■ **Data for this task**

--------------------

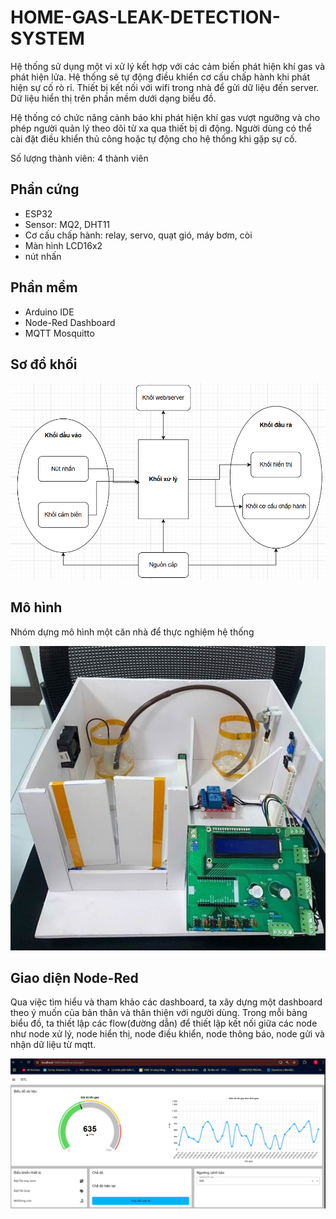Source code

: # HOME-GAS-LEAK-DETECTION-SYSTEM
Hệ thống sử dụng một vi xử lý kết hợp với các cảm biến phát hiện khí gas và phát hiện lửa. Hệ thống sẽ tự động điều khiển cơ cấu chấp hành khi phát hiện sự cố rò rỉ. Thiết bị kết nối với wifi trong nhà để gửi dữ liệu đến server. Dữ liệu hiển thị trên phần mềm dưới dạng biểu đồ. 

Hệ thống có chức năng cảnh báo khi phát hiện khí gas vượt ngưỡng và cho phép người quản lý theo dõi từ xa qua thiết bị di động. Người dùng có thể cài đặt điều khiển thủ công hoặc tự động cho hệ thống khi gặp sự cố. 

Số lượng thành viên: 4 thành viên

## Phần cứng
- ESP32
- Sensor: MQ2, DHT11
- Cơ cấu chấp hành: relay, servo, quạt gió, máy bơm, còi
- Màn hình LCD16x2
- nút nhấn

## Phần mềm 
- Arduino IDE
- Node-Red Dashboard
- MQTT Mosquitto

## Sơ đồ khối
<img src = "https://github.com/ngocdaitran2003/HOME-GAS-LEAK-DETECTION-SYSTEM/blob/main/image/so_do_khoi.png">

## Mô hình 
Nhóm dựng mô hình một căn nhà để thực nghiệm hệ thống	

<img src = "https://github.com/ngocdaitran2003/HOME-GAS-LEAK-DETECTION-SYSTEM/blob/main/image/mo_hinh_sp.jpg">

## Giao diện Node-Red
Qua việc tìm hiểu và tham khảo các dashboard, ta xây dựng một dashboard theo ý muốn của bản thân và thân thiện với người dùng. 
Trong mỗi bảng biểu đồ, ta thiết lập các flow(đường dẫn) để thiết lập kết nối giữa các node như node xử lý, node hiển thị, node điều khiển, node thông báo, node gửi và nhận dữ liệu từ mqtt.

<img src = "https://github.com/ngocdaitran2003/HOME-GAS-LEAK-DETECTION-SYSTEM/blob/main/image/giao_dien_web.png">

--------------------

■ **To do**
Answer with one number only: how many lines in the listing include "chấp".

■ **Result for this exercise**
2